Something great happens tomorrow--I'm going to China for two see what that country is all about. I know being 6 feet tall and blonde makes Asia an interesting place for me, but I just can't seem to stay away. I started with Indonesia, a few years later I went to Korea and Mongolia, and now China. I've been sort of saving Japan for just the right travel partner. I think I will know when I meet him or her.
I've had a million things to blog about from my romance with Portugal, to my newly inherited Chuck Norris DVD collection, to the fact that I've flown from New York to Lisbon and Lisbon to New York and then did that AGAIN in the space of two weeks. I'm a little over airplanes at the moment, but I always have Mark Twain's words "Travel is fatal to prejudice" burning bright in my heart.
I haven't written much about my job, and with some new things going on at home, it is very possible that I might be in Portugal until the end of the summer only. When I told someone this, they immediately wanted to roll their eyes at the thought of living in Utah (where they live). I'll write more about this later. I don't really fall into the religious demographic of the state, but all in all, and out of all the places I've lived and traveled to in my lifetime (and that ain't no small potatoes)--I just always sort of known that I might just want to settle down right there in old Sugarhouse.

Tuesday, June 1, 2010

Walking Home

I found this video over at First Fig--a beautiful website by a beautiful woman who is a co-blogger with me over at Exponent.

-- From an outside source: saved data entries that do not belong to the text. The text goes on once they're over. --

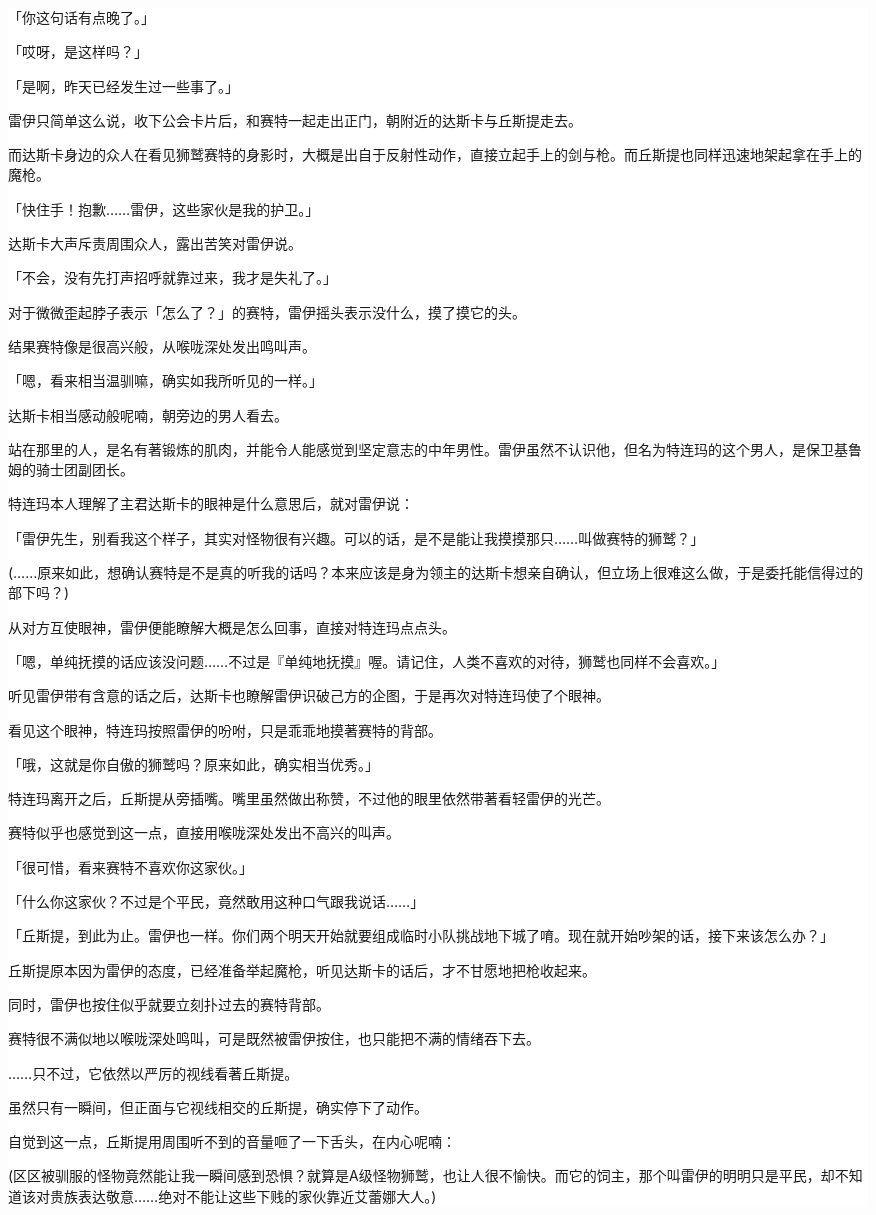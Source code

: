 「你这句话有点晚了。」

「哎呀，是这样吗？」

「是啊，昨天已经发生过一些事了。」

雷伊只简单这么说，收下公会卡片后，和赛特一起走出正门，朝附近的达斯卡与丘斯提走去。

而达斯卡身边的众人在看见狮鹫赛特的身影时，大概是出自于反射性动作，直接立起手上的剑与枪。而丘斯提也同样迅速地架起拿在手上的魔枪。

「快住手！抱歉……雷伊，这些家伙是我的护卫。」

达斯卡大声斥责周围众人，露出苦笑对雷伊说。

「不会，没有先打声招呼就靠过来，我才是失礼了。」

对于微微歪起脖子表示「怎么了？」的赛特，雷伊摇头表示没什么，摸了摸它的头。

结果赛特像是很高兴般，从喉咙深处发出鸣叫声。

「嗯，看来相当温驯嘛，确实如我所听见的一样。」

达斯卡相当感动般呢喃，朝旁边的男人看去。

站在那里的人，是名有著锻炼的肌肉，并能令人能感觉到坚定意志的中年男性。雷伊虽然不认识他，但名为特连玛的这个男人，是保卫基鲁姆的骑士团副团长。

特连玛本人理解了主君达斯卡的眼神是什么意思后，就对雷伊说：

「雷伊先生，别看我这个样子，其实对怪物很有兴趣。可以的话，是不是能让我摸摸那只……叫做赛特的狮鹫？」

(……原来如此，想确认赛特是不是真的听我的话吗？本来应该是身为领主的达斯卡想亲自确认，但立场上很难这么做，于是委托能信得过的部下吗？)

从对方互使眼神，雷伊便能瞭解大概是怎么回事，直接对特连玛点点头。

「嗯，单纯抚摸的话应该没问题……不过是『单纯地抚摸』喔。请记住，人类不喜欢的对待，狮鹫也同样不会喜欢。」

听见雷伊带有含意的话之后，达斯卡也瞭解雷伊识破己方的企图，于是再次对特连玛使了个眼神。

看见这个眼神，特连玛按照雷伊的吩咐，只是乖乖地摸著赛特的背部。

「哦，这就是你自傲的狮鹫吗？原来如此，确实相当优秀。」

特连玛离开之后，丘斯提从旁插嘴。嘴里虽然做出称赞，不过他的眼里依然带著看轻雷伊的光芒。

赛特似乎也感觉到这一点，直接用喉咙深处发出不高兴的叫声。

「很可惜，看来赛特不喜欢你这家伙。」

「什么你这家伙？不过是个平民，竟然敢用这种口气跟我说话……」

「丘斯提，到此为止。雷伊也一样。你们两个明天开始就要组成临时小队挑战地下城了唷。现在就开始吵架的话，接下来该怎么办？」

丘斯提原本因为雷伊的态度，已经准备举起魔枪，听见达斯卡的话后，才不甘愿地把枪收起来。

同时，雷伊也按住似乎就要立刻扑过去的赛特背部。

赛特很不满似地以喉咙深处鸣叫，可是既然被雷伊按住，也只能把不满的情绪吞下去。

……只不过，它依然以严厉的视线看著丘斯提。

虽然只有一瞬间，但正面与它视线相交的丘斯提，确实停下了动作。

自觉到这一点，丘斯提用周围听不到的音量咂了一下舌头，在内心呢喃：

(区区被驯服的怪物竟然能让我一瞬间感到恐惧？就算是A级怪物狮鹫，也让人很不愉快。而它的饲主，那个叫雷伊的明明只是平民，却不知道该对贵族表达敬意……绝对不能让这些下贱的家伙靠近艾蕾娜大人。)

I recently returned from a little getaway to NYC. I try to return to the city I was educated in and love so much at least four times a year. I stay with friends in Harlem. And while I love that place, I can say that when I walk down the street--I have these experiences about 95% of the time. Men telling me to smile, wondering if I could handle all of them, asking for sex, demanding sex, commenting on my ass, commenting on my hair, commenting on anything and everything. I had to learn, after my first few months of living in Harlem, to block it out. Yet, at the same time, deep anger wells up inside of me that I have condition myself to block it out. Walking down the street shouldn't be such a task.

In mraynes' own words, "If men really knew how this feels, really understood what we have to do in our minds to make this ok, they would never say another disrespectful thing. I think this video does a beautiful job of showing this."